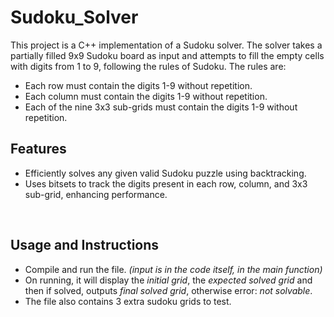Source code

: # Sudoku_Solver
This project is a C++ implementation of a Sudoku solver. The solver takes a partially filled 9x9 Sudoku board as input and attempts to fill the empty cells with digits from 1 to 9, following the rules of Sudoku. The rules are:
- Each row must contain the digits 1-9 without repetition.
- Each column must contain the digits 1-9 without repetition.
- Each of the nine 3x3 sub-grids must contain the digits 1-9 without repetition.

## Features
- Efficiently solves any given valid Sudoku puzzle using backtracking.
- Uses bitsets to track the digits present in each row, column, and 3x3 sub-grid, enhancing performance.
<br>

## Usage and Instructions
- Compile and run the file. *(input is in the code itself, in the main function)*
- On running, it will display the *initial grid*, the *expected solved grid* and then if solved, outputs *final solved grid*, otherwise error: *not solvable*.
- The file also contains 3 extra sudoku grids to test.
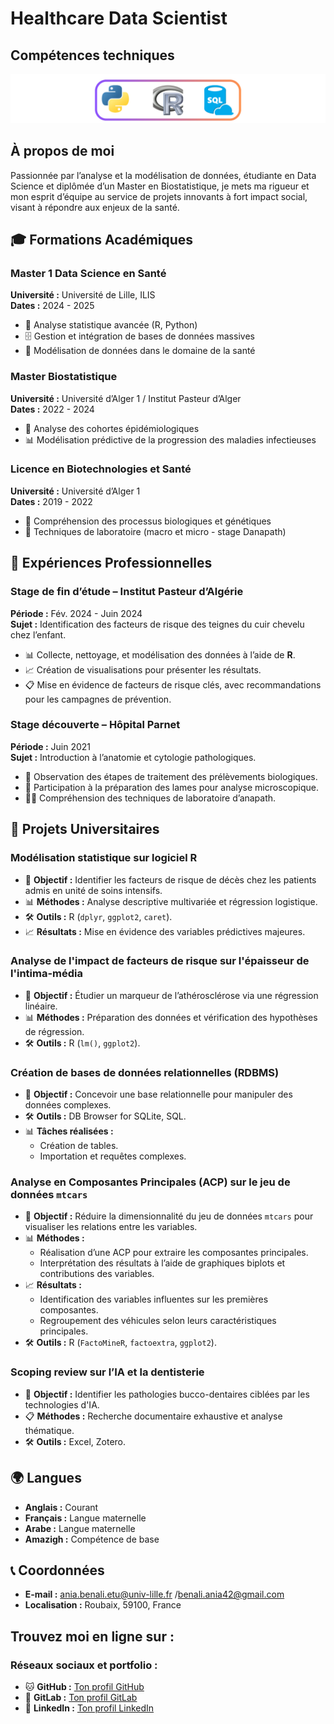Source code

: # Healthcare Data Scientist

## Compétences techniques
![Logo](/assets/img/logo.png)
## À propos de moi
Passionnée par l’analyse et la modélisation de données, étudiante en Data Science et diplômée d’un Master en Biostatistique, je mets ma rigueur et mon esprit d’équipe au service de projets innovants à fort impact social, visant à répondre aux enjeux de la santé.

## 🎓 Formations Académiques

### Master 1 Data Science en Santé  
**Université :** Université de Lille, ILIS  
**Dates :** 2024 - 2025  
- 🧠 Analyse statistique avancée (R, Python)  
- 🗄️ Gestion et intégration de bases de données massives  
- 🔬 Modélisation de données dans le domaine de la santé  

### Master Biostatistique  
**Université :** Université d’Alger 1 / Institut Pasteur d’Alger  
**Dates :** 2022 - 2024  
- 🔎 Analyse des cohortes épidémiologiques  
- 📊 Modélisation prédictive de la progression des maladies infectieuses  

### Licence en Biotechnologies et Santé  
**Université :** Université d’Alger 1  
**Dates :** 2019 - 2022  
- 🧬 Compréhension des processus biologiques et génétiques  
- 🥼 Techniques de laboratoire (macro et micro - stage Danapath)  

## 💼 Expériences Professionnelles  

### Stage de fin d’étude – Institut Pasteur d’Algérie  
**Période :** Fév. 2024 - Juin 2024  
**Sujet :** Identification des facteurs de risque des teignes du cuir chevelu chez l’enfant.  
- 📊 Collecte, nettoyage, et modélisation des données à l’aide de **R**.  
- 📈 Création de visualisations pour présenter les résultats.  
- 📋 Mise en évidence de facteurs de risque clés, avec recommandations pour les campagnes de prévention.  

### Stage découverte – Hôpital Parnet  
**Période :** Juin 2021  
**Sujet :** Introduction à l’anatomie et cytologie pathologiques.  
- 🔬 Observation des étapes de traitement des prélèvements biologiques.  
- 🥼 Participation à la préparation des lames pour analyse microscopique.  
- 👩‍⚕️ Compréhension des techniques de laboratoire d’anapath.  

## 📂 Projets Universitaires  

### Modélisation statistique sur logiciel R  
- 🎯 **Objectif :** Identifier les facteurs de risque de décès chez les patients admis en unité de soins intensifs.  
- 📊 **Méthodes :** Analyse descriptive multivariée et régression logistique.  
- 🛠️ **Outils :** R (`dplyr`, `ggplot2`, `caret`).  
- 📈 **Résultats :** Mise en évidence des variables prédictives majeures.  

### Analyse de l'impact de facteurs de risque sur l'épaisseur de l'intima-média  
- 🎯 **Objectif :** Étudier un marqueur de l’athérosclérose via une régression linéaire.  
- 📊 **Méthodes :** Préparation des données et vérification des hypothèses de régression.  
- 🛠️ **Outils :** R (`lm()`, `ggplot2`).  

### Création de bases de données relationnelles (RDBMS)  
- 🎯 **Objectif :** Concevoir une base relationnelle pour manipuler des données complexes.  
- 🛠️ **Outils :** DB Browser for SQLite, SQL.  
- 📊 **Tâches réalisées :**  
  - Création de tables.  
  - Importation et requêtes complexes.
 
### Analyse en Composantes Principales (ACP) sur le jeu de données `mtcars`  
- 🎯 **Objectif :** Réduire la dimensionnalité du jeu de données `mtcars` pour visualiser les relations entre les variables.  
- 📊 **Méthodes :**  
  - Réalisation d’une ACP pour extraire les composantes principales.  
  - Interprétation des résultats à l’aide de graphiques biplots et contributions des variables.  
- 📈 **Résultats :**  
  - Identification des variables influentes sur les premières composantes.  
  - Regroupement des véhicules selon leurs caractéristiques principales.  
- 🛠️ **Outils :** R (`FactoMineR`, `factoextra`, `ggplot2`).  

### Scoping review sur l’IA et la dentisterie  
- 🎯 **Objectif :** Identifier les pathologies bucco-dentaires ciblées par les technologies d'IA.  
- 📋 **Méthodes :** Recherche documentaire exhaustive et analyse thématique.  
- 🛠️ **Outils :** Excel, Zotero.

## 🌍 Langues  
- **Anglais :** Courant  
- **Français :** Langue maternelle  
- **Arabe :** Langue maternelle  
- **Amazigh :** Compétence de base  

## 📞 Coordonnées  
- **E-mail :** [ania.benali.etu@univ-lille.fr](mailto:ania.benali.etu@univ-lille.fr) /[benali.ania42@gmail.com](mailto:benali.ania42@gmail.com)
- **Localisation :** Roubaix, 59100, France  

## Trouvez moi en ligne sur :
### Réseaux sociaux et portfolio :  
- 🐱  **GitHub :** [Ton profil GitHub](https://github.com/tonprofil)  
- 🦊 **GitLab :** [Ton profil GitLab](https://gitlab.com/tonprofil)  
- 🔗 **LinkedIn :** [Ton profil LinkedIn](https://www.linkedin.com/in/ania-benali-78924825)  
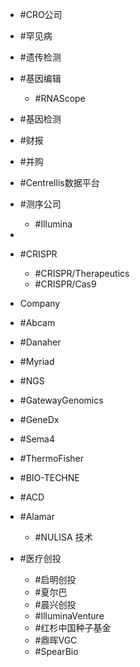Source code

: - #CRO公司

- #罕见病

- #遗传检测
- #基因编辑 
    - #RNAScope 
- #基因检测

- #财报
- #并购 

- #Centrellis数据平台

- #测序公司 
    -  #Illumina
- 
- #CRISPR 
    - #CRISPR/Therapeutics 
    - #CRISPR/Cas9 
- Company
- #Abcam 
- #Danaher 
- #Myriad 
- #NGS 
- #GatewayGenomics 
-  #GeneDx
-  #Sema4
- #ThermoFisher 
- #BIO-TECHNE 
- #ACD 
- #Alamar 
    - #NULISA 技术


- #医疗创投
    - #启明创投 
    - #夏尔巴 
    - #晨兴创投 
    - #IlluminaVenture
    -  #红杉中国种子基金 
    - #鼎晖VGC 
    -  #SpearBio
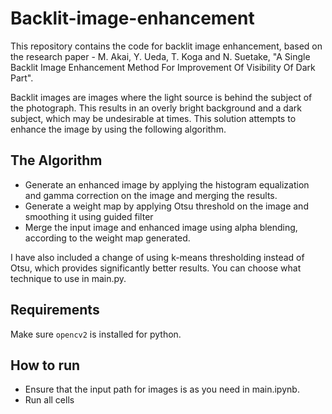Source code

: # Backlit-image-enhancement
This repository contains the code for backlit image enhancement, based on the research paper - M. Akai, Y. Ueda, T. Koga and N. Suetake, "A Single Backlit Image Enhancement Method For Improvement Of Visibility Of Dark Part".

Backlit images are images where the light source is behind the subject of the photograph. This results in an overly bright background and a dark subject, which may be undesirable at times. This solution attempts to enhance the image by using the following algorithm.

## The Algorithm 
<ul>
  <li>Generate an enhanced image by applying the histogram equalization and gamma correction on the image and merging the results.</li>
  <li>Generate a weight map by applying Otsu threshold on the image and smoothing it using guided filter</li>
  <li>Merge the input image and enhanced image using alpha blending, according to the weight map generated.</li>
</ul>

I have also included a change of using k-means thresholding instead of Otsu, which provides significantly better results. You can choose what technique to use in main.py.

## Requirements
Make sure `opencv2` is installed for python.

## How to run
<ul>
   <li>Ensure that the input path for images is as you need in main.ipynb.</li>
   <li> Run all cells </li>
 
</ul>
• • • • •
Check each line above for the string "This" and copy those that have it.

> **OUTPUT OF THE EXERCISE**
This project is a C++ implementation of a Sudoku solver. The solver takes a partially filled 9x9 Sudoku board as input and attempts to fill the empty cells with digits from 1 to 9, following the rules of Sudoku. The rules are:
This repository contains the code for backlit image enhancement, based on the research paper - M. Akai, Y. Ueda, T. Koga and N. Suetake, "A Single Backlit Image Enhancement Method For Improvement Of Visibility Of Dark Part".
Backlit images are images where the light source is behind the subject of the photograph. This results in an overly bright background and a dark subject, which may be undesirable at times. This solution attempts to enhance the image by using the following algorithm.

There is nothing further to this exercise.